Saved entries:
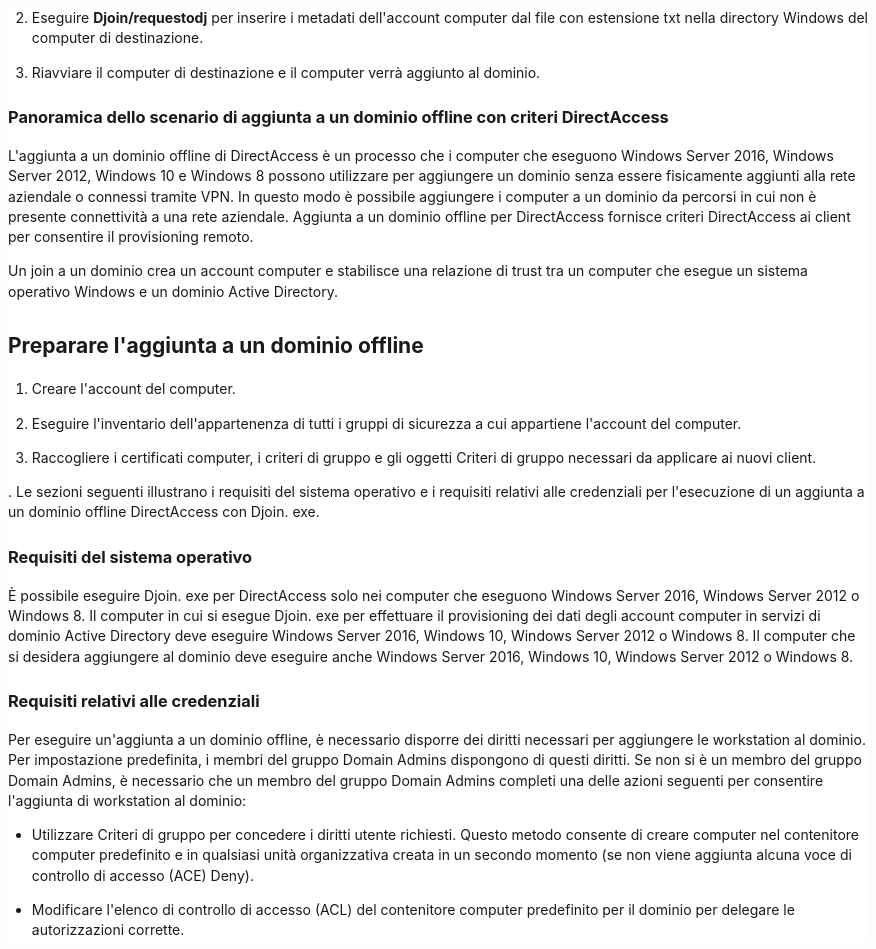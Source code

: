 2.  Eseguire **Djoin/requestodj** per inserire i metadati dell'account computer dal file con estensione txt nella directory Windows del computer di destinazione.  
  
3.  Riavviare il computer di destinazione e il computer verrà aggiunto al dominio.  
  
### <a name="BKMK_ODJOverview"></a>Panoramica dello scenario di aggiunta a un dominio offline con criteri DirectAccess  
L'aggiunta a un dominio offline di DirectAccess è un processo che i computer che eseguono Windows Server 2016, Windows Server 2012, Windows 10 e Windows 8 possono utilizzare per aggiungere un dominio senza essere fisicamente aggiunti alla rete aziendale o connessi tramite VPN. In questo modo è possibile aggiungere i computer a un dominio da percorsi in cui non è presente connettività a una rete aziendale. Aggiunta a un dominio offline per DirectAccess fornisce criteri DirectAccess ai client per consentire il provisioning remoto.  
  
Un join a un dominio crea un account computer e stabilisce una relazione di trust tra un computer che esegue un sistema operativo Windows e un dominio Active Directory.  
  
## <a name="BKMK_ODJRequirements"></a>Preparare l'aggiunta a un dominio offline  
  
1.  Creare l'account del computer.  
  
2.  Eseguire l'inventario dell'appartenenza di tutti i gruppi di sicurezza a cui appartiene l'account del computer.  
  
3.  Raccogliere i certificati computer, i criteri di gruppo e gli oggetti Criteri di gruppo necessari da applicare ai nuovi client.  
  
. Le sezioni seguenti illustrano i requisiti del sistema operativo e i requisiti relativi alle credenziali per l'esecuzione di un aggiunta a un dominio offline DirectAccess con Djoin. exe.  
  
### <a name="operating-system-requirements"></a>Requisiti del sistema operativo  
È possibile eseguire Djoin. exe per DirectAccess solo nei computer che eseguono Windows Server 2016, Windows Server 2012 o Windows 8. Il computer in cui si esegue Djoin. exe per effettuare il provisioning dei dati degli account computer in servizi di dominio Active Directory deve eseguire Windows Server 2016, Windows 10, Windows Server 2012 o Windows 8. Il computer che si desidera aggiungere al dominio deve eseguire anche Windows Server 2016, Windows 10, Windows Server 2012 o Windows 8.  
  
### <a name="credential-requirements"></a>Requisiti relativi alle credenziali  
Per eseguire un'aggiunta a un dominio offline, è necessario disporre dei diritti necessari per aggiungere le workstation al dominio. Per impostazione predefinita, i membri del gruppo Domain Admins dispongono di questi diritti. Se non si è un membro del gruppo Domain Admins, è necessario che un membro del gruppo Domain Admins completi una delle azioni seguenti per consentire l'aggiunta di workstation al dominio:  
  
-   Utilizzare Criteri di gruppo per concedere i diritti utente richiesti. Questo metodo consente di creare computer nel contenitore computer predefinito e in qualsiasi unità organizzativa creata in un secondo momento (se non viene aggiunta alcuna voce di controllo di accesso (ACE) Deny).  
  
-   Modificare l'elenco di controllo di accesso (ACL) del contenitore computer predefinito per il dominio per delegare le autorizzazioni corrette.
--
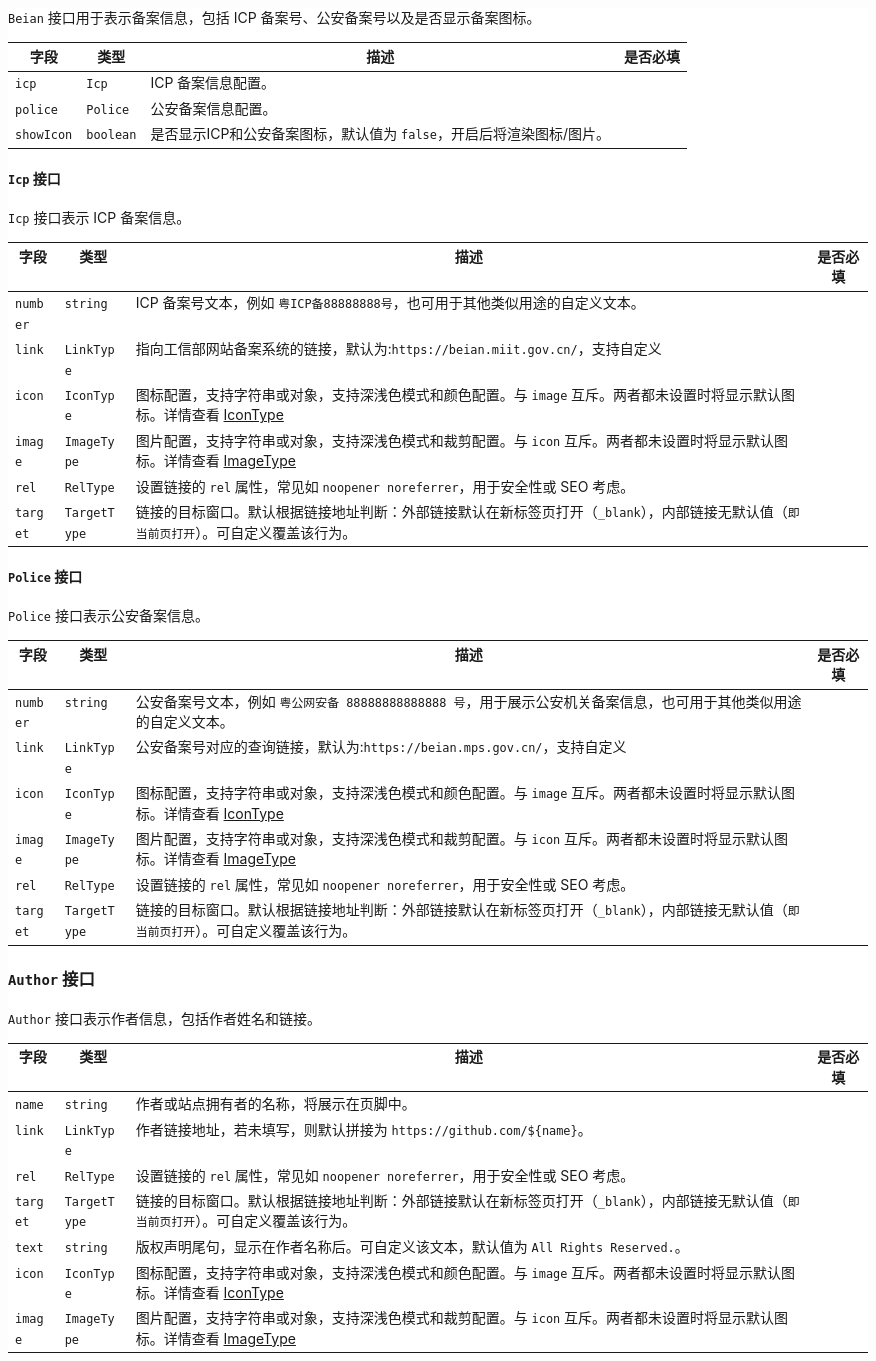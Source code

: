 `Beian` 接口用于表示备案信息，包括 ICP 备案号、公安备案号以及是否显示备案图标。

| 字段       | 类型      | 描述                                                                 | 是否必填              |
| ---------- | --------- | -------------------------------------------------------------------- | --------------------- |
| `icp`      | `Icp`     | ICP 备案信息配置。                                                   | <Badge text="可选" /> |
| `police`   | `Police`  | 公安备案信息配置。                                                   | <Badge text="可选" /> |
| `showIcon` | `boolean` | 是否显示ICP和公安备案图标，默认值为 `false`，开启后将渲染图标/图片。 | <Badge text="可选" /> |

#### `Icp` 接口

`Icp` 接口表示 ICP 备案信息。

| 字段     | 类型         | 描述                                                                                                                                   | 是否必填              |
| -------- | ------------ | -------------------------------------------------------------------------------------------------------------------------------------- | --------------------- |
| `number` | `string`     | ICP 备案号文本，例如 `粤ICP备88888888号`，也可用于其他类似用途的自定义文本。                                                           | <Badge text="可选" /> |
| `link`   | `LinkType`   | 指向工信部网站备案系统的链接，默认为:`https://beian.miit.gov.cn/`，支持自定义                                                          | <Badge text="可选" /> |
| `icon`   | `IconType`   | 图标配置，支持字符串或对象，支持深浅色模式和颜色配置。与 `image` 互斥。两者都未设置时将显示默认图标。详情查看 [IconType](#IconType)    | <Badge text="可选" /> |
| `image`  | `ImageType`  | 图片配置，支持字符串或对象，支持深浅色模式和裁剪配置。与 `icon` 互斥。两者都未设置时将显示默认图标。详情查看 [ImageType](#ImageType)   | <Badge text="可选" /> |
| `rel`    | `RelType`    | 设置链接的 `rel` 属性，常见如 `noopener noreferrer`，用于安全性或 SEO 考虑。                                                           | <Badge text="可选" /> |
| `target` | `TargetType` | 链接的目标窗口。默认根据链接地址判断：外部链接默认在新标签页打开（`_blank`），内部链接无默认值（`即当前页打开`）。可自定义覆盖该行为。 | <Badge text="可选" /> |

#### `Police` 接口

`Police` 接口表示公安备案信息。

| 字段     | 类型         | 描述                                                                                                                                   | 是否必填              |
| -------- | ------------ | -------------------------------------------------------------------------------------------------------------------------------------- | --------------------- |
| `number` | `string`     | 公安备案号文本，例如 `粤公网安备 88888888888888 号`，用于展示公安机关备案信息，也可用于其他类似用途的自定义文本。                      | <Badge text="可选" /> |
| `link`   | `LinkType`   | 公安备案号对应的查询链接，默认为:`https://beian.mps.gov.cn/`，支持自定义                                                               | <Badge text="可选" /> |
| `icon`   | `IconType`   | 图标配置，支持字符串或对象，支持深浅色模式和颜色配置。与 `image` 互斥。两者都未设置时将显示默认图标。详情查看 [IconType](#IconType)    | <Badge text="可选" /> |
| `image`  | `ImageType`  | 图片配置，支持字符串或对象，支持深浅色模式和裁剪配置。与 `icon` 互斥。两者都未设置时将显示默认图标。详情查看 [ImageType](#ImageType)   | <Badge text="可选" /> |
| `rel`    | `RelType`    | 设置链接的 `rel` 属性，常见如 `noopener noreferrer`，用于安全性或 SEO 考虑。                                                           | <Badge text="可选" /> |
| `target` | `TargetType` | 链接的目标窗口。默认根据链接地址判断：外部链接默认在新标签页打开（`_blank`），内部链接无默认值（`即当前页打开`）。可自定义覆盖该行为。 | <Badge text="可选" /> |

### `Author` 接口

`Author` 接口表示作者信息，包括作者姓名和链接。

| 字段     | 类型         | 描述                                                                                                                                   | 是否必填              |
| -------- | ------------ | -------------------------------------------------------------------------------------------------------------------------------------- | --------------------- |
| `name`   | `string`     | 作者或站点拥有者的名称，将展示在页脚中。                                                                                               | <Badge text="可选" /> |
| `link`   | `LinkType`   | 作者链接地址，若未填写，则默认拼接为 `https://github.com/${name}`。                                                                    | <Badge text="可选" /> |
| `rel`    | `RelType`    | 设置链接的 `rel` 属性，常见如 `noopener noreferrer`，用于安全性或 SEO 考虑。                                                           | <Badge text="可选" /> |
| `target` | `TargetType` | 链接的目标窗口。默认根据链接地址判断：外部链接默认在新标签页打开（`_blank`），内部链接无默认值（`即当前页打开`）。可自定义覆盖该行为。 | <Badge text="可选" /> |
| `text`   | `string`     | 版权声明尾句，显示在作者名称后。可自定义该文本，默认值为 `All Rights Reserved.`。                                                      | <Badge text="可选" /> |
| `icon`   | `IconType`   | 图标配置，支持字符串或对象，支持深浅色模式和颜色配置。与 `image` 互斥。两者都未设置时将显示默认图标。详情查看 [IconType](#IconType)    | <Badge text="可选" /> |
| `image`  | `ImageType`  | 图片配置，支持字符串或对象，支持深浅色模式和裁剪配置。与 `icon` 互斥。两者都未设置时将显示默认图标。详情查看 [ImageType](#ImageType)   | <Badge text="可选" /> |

## Instructions to follow
Scan each line of the entries above for the word "offline" and report how many lines contain it, with nothing else.

## Reply
5